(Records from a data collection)
--- START ---
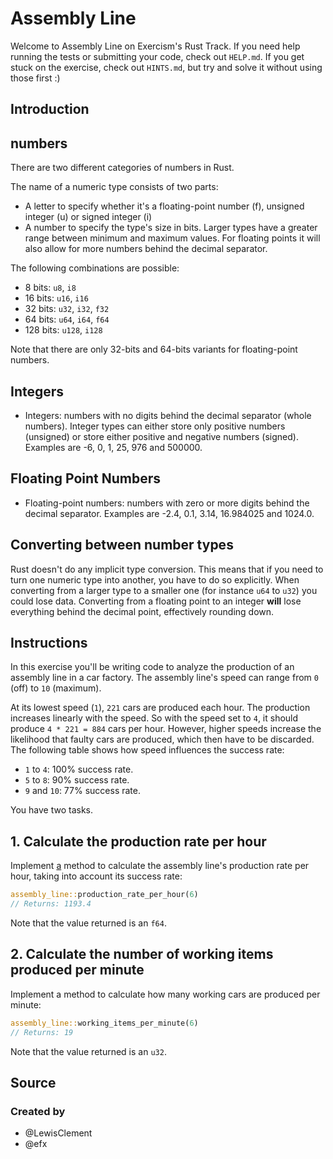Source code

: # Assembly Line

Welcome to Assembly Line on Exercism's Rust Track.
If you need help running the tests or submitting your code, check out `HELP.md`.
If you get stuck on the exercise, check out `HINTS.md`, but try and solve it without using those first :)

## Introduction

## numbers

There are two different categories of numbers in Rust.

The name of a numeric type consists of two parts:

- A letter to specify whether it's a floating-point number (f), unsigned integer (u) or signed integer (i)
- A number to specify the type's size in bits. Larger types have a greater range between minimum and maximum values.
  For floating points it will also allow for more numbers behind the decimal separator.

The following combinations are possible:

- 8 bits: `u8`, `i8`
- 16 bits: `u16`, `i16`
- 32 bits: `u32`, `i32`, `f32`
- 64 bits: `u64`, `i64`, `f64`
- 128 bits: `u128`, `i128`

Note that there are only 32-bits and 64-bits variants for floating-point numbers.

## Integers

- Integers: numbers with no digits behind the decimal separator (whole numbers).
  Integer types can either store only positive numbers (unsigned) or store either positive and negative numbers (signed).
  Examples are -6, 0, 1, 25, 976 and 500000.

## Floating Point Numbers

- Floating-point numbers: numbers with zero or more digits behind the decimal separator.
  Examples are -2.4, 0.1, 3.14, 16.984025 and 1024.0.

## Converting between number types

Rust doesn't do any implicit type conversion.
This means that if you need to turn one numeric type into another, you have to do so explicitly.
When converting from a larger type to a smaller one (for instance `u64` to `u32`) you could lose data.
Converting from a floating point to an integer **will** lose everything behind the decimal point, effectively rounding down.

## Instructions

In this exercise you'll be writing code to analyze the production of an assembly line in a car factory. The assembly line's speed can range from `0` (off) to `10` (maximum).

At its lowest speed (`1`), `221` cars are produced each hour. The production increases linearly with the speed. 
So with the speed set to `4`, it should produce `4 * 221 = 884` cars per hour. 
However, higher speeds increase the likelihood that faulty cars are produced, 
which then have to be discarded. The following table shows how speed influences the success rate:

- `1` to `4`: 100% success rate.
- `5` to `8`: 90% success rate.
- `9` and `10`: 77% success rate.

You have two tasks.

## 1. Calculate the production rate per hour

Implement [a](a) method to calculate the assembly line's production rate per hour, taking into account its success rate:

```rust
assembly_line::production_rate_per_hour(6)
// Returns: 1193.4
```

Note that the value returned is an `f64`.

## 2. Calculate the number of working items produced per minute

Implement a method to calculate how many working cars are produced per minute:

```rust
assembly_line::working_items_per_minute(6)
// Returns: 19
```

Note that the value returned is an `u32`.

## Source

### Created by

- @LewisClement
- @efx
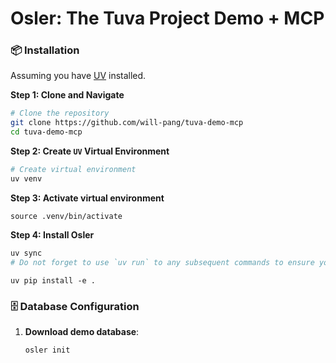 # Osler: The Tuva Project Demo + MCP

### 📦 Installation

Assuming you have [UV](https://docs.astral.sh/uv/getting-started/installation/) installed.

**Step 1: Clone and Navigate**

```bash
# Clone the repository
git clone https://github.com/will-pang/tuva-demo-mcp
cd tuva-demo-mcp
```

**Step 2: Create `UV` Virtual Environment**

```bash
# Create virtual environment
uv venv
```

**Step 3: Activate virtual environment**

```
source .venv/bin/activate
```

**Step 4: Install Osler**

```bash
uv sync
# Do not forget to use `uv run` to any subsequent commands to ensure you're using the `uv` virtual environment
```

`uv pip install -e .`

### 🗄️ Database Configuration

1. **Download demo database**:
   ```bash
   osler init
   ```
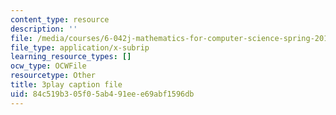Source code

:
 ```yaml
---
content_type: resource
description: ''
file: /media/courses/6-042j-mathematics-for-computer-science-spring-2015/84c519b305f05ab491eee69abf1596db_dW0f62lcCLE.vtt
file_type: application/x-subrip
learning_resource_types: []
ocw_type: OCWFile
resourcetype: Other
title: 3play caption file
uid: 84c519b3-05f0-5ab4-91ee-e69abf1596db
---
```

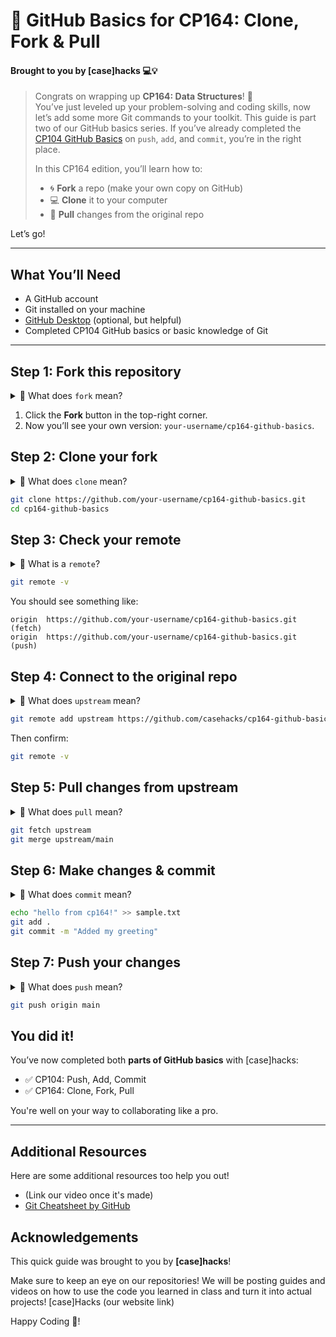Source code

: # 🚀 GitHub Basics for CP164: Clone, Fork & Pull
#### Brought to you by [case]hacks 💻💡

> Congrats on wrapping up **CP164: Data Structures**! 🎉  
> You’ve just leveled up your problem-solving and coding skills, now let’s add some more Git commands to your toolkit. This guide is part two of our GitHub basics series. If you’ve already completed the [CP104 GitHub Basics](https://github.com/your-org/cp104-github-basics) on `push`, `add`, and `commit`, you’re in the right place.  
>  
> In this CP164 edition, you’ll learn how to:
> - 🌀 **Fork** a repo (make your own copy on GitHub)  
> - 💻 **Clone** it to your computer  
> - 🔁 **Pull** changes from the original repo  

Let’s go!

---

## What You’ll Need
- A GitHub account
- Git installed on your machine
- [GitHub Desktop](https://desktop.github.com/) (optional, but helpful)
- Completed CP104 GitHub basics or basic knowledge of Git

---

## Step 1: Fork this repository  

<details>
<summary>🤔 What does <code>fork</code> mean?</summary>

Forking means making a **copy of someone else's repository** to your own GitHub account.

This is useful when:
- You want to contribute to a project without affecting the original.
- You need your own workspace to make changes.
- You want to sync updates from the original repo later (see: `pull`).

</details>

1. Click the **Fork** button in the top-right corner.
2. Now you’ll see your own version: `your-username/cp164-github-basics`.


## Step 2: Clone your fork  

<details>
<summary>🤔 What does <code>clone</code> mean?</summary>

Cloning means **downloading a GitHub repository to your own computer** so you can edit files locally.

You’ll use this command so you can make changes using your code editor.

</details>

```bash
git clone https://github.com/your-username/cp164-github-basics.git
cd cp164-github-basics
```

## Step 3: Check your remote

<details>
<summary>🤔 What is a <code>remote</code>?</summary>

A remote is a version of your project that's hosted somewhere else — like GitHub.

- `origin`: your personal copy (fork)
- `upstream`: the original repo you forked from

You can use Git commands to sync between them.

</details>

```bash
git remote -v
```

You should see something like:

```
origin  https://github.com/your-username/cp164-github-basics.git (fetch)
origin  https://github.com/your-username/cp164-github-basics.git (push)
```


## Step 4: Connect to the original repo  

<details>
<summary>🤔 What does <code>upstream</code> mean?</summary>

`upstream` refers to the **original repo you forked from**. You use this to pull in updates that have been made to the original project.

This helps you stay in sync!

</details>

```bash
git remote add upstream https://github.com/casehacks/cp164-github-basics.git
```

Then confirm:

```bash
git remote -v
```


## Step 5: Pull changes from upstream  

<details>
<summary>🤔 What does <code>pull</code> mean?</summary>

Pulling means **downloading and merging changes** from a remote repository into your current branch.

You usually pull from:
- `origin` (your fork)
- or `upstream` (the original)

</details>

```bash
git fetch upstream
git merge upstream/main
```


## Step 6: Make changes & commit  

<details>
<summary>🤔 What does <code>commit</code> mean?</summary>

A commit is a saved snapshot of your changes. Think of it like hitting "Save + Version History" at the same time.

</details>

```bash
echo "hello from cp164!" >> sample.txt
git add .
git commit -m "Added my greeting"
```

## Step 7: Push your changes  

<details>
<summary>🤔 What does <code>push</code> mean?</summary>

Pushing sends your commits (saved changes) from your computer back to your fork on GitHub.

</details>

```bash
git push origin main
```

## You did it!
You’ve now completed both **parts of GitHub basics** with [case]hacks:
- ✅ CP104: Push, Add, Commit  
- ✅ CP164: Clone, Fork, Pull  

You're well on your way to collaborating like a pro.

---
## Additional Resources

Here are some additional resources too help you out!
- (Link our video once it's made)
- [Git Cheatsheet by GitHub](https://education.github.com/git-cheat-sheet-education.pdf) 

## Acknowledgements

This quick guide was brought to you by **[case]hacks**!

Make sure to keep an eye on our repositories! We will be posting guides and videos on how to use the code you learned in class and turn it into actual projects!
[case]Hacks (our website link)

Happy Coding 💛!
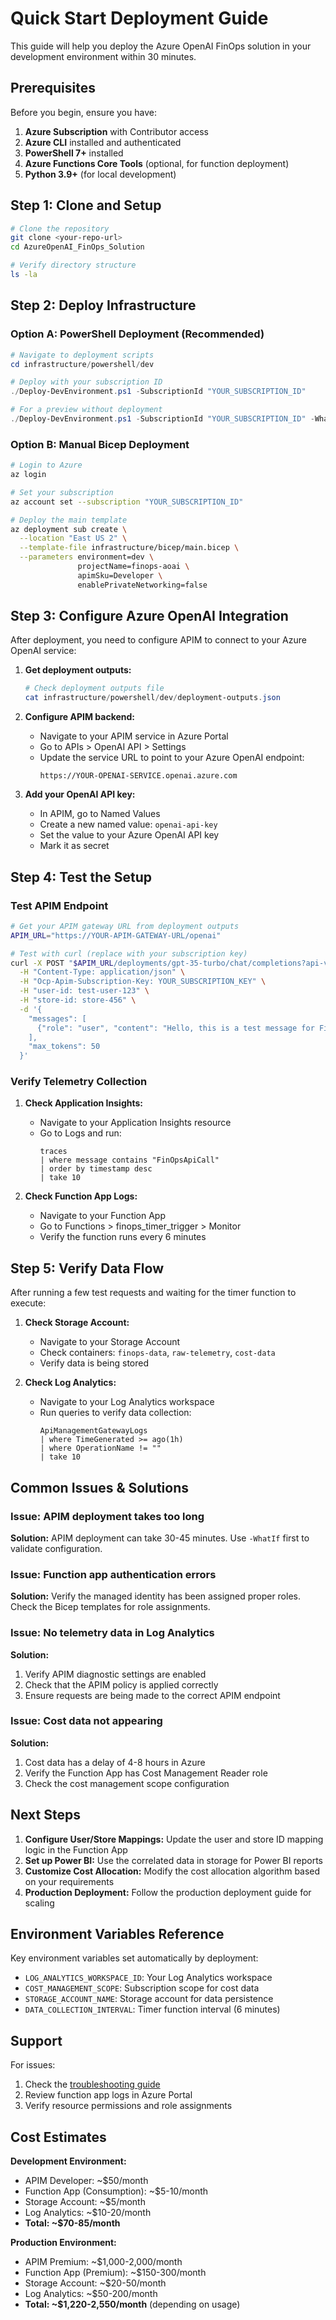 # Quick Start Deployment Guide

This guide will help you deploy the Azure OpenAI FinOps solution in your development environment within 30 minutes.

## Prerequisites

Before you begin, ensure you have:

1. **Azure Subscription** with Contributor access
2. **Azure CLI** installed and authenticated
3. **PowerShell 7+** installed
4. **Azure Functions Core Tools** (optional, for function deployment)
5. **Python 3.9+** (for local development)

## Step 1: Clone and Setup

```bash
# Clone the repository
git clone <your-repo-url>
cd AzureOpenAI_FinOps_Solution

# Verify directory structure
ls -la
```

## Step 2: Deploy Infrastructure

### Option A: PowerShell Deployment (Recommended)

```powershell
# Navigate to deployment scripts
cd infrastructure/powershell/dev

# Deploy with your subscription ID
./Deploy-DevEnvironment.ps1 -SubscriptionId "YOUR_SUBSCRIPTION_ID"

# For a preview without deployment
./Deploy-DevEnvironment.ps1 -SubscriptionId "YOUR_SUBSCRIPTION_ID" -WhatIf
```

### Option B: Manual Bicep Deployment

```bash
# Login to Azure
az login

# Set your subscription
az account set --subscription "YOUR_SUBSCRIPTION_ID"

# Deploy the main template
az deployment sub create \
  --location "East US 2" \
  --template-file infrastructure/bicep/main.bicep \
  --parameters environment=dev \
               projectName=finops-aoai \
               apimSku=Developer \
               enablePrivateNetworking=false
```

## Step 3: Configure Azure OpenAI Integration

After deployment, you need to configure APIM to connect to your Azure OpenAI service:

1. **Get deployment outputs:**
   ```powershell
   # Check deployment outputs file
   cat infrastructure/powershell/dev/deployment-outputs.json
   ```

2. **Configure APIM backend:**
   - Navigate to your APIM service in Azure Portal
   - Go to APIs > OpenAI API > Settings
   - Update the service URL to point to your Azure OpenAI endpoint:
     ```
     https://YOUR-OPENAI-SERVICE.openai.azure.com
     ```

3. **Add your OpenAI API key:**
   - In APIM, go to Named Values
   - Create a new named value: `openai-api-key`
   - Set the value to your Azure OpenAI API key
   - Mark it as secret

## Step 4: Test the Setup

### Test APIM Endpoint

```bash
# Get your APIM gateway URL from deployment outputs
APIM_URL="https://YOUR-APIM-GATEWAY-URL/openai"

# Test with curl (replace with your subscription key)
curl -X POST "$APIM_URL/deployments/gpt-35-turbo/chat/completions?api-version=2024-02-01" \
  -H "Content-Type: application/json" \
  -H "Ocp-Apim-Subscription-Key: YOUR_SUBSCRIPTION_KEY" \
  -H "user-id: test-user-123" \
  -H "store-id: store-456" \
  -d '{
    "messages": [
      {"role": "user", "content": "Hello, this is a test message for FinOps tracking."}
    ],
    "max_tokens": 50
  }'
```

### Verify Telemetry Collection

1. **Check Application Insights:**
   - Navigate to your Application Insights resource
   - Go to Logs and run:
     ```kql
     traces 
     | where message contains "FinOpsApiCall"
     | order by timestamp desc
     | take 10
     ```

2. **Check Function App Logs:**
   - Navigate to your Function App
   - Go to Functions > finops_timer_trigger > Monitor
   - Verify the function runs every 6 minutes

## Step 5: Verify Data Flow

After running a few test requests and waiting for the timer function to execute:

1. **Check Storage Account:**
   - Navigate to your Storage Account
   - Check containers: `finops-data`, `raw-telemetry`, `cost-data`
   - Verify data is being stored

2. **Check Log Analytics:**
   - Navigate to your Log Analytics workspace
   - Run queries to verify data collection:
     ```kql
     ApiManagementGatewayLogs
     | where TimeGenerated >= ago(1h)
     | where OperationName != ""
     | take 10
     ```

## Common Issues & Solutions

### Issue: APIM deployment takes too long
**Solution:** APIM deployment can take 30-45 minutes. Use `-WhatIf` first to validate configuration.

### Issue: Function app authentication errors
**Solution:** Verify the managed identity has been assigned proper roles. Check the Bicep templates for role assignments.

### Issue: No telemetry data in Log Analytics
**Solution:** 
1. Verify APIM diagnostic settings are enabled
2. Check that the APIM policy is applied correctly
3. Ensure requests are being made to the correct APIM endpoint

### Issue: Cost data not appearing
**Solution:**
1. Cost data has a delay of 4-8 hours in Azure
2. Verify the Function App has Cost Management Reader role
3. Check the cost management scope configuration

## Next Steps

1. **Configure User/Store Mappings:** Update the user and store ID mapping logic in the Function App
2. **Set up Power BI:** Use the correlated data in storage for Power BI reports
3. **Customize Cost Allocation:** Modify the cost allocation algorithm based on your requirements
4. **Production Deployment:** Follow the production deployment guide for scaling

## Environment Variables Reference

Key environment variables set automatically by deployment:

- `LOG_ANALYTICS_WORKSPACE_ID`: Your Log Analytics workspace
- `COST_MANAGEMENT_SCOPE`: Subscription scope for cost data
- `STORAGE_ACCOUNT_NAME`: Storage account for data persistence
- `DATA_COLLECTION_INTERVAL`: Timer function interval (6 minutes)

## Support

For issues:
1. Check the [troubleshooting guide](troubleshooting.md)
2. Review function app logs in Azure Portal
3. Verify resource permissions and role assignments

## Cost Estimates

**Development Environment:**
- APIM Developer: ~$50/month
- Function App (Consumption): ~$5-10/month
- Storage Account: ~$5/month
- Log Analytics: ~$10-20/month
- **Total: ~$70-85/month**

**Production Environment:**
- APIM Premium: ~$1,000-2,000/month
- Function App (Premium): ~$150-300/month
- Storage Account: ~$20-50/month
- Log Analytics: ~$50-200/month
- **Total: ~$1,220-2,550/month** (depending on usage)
--- END ---
**Aim of the task**
Among the entries above, the lines between the ones containing "You usually pull" and "## Acknowledgements", inclusive, are to be transcribed exactly. No other line is to be given.

**Finished task**
You usually pull from:
- `origin` (your fork)
- or `upstream` (the original)

</details>

```bash
git fetch upstream
git merge upstream/main
```


## Step 6: Make changes & commit  

<details>
<summary>🤔 What does <code>commit</code> mean?</summary>

A commit is a saved snapshot of your changes. Think of it like hitting "Save + Version History" at the same time.

</details>

```bash
echo "hello from cp164!" >> sample.txt
git add .
git commit -m "Added my greeting"
```

## Step 7: Push your changes  

<details>
<summary>🤔 What does <code>push</code> mean?</summary>

Pushing sends your commits (saved changes) from your computer back to your fork on GitHub.

</details>

```bash
git push origin main
```

## You did it!
You’ve now completed both **parts of GitHub basics** with [case]hacks:
- ✅ CP104: Push, Add, Commit  
- ✅ CP164: Clone, Fork, Pull  

You're well on your way to collaborating like a pro.

---
## Additional Resources

Here are some additional resources too help you out!
- (Link our video once it's made)
- [Git Cheatsheet by GitHub](https://education.github.com/git-cheat-sheet-education.pdf) 

## Acknowledgements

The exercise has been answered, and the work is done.